___ Given records ___

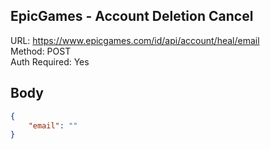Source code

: ## EpicGames - Account Deletion Cancel

URL: https://www.epicgames.com/id/api/account/heal/email \
Method: POST \
Auth Required: Yes

## Body

```json
{
    "email": ""
}
```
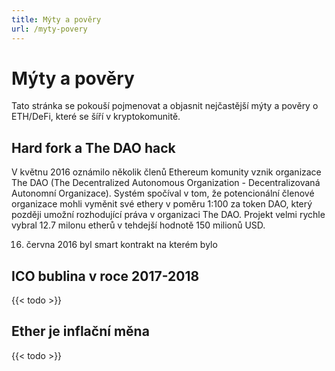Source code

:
 ```yaml
---
title: Mýty a pověry
url: /myty-povery
---
```


# Mýty a pověry

Tato stránka se pokouší pojmenovat a objasnit nejčastější mýty a pověry o ETH/DeFi, které se šíří v kryptokomunitě.



## Hard fork a The DAO hack

V květnu 2016 oznámilo několik členů Ethereum komunity vznik organizace The DAO (The Decentralized Autonomous Organization - Decentralizovaná Autonomní Organizace). Systém spočíval v tom, že potencionální členové organizace mohli vyměnit své ethery v poměru 1:100 za token DAO, který později umožní rozhodující práva v organizaci The DAO. Projekt velmi rychle vybral 12.7 milonu etherů v tehdejší hodnotě 150 milionů USD.

16. června 2016 byl smart kontrakt na kterém bylo

## ICO bublina v roce 2017-2018

{{< todo >}}

## Ether je inflační měna

{{< todo >}}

___

To do —
Your answer must be the records above, copied exactly, with no pictures.

Exercise solution —
Source code

: ## EpicGames - Account Deletion Cancel

URL: https://www.epicgames.com/id/api/account/heal/email \
Method: POST \
Auth Required: Yes

## Body

```json
{
    "email": ""
}
```
Source code

:
 ```yaml
---
title: Mýty a pověry
url: /myty-povery
---
```


# Mýty a pověry

Tato stránka se pokouší pojmenovat a objasnit nejčastější mýty a pověry o ETH/DeFi, které se šíří v kryptokomunitě.



## Hard fork a The DAO hack

V květnu 2016 oznámilo několik členů Ethereum komunity vznik organizace The DAO (The Decentralized Autonomous Organization - Decentralizovaná Autonomní Organizace). Systém spočíval v tom, že potencionální členové organizace mohli vyměnit své ethery v poměru 1:100 za token DAO, který později umožní rozhodující práva v organizaci The DAO. Projekt velmi rychle vybral 12.7 milonu etherů v tehdejší hodnotě 150 milionů USD.

16. června 2016 byl smart kontrakt na kterém bylo

## ICO bublina v roce 2017-2018

{{< todo >}}

## Ether je inflační měna

{{< todo >}}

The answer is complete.